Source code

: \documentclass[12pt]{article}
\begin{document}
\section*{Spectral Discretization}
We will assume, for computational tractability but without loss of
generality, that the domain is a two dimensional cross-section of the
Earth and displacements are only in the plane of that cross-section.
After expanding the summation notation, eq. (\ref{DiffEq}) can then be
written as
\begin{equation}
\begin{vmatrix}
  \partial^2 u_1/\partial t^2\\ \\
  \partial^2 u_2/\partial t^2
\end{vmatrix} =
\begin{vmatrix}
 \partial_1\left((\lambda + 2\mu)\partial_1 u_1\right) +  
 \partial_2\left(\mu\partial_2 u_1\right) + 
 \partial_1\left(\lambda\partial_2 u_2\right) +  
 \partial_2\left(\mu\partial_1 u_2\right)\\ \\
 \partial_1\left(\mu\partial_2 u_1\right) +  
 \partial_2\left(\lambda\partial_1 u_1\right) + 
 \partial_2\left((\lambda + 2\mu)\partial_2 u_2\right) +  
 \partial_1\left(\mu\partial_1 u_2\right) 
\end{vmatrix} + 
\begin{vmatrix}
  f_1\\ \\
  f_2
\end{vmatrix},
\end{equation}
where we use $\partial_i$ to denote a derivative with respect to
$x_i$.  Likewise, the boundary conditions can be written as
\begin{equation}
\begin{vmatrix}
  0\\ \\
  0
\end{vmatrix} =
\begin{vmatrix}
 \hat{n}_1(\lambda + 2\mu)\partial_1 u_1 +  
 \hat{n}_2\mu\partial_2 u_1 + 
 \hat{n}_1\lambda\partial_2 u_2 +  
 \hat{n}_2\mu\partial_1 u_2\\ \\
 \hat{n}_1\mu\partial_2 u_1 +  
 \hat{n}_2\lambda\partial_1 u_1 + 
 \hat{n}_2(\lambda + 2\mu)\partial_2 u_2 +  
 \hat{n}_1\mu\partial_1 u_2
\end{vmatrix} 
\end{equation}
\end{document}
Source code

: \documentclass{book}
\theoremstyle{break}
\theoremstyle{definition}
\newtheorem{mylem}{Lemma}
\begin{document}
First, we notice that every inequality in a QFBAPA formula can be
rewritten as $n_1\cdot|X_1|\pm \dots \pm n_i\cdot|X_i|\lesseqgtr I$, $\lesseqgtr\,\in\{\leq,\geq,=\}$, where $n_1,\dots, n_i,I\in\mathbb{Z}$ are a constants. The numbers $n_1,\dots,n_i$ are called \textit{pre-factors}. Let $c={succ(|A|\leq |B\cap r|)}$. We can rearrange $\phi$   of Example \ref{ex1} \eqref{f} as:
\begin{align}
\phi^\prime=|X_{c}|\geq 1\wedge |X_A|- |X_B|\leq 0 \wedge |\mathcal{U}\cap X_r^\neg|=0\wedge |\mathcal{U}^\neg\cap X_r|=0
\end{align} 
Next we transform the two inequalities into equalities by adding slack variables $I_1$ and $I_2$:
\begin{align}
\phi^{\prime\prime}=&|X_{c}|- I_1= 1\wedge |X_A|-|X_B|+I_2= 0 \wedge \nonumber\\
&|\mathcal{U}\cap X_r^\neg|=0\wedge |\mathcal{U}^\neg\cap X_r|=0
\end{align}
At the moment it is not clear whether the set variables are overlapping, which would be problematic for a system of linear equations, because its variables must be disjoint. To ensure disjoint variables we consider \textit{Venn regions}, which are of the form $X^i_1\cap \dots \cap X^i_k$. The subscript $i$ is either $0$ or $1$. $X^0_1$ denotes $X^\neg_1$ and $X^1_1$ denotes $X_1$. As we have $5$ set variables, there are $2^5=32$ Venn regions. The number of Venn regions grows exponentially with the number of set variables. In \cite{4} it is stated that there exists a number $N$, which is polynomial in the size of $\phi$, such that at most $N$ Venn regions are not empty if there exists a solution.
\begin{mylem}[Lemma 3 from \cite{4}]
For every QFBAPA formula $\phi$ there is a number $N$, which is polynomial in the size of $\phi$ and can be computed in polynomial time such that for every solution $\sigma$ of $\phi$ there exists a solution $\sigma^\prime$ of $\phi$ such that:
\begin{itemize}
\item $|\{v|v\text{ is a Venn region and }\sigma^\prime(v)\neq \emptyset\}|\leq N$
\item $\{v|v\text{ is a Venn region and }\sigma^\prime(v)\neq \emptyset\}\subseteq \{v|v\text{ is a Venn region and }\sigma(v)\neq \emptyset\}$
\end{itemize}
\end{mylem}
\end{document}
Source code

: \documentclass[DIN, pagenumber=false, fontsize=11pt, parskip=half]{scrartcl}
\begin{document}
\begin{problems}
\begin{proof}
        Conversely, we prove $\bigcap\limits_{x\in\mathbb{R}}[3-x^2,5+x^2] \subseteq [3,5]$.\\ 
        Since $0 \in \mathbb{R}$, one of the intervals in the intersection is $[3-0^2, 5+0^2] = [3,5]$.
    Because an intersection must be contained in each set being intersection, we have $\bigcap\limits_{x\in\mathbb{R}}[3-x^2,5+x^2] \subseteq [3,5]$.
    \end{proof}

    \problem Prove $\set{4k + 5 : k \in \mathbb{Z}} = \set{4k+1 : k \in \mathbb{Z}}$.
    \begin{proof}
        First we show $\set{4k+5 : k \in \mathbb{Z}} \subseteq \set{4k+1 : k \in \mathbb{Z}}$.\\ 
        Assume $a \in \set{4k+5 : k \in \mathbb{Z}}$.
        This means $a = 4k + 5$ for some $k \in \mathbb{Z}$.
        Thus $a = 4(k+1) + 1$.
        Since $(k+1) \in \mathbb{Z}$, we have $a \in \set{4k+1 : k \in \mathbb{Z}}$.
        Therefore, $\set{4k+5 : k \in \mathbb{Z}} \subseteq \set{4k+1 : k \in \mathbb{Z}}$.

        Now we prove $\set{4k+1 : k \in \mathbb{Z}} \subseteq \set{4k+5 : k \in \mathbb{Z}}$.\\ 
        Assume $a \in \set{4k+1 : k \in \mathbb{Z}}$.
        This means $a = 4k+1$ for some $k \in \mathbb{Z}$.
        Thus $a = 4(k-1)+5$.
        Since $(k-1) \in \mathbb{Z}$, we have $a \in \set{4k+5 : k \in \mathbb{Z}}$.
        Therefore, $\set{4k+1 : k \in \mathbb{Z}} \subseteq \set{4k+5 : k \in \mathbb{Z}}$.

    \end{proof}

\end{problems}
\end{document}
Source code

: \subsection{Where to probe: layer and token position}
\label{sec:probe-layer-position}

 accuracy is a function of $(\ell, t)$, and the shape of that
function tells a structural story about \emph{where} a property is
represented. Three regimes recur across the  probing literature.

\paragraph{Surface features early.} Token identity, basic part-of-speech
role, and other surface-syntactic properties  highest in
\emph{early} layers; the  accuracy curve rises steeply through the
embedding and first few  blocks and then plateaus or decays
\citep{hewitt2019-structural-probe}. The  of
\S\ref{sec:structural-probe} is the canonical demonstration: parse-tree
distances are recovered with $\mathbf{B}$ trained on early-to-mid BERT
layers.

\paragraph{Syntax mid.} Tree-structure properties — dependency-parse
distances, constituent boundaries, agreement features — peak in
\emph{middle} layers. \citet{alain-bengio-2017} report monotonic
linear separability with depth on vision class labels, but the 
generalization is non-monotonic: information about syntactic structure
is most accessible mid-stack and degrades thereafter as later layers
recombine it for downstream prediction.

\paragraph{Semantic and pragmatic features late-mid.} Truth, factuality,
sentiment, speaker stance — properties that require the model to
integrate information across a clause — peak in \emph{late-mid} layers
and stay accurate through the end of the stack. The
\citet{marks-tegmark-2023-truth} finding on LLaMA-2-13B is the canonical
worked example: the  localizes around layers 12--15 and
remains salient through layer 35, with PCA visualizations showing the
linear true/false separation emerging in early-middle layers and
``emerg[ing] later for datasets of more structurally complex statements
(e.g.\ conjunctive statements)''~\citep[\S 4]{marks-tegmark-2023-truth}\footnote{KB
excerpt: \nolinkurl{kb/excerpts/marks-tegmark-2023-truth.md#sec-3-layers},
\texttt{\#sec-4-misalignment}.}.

#### Task instructions:
Copy back the listing above exactly, but only from the line with "This means $a = 4k+1$" through the line with "distances, constituent boundaries, agreement", both ends included.

#### Completed task:
        This means $a = 4k+1$ for some $k \in \mathbb{Z}$.
        Thus $a = 4(k-1)+5$.
        Since $(k-1) \in \mathbb{Z}$, we have $a \in \set{4k+5 : k \in \mathbb{Z}}$.
        Therefore, $\set{4k+1 : k \in \mathbb{Z}} \subseteq \set{4k+5 : k \in \mathbb{Z}}$.

    \end{proof}

\end{problems}
\end{document}
Source code

: \subsection{Where to probe: layer and token position}
\label{sec:probe-layer-position}

 accuracy is a function of $(\ell, t)$, and the shape of that
function tells a structural story about \emph{where} a property is
represented. Three regimes recur across the  probing literature.

\paragraph{Surface features early.} Token identity, basic part-of-speech
role, and other surface-syntactic properties  highest in
\emph{early} layers; the  accuracy curve rises steeply through the
embedding and first few  blocks and then plateaus or decays
\citep{hewitt2019-structural-probe}. The  of
\S\ref{sec:structural-probe} is the canonical demonstration: parse-tree
distances are recovered with $\mathbf{B}$ trained on early-to-mid BERT
layers.

\paragraph{Syntax mid.} Tree-structure properties — dependency-parse
distances, constituent boundaries, agreement features — peak in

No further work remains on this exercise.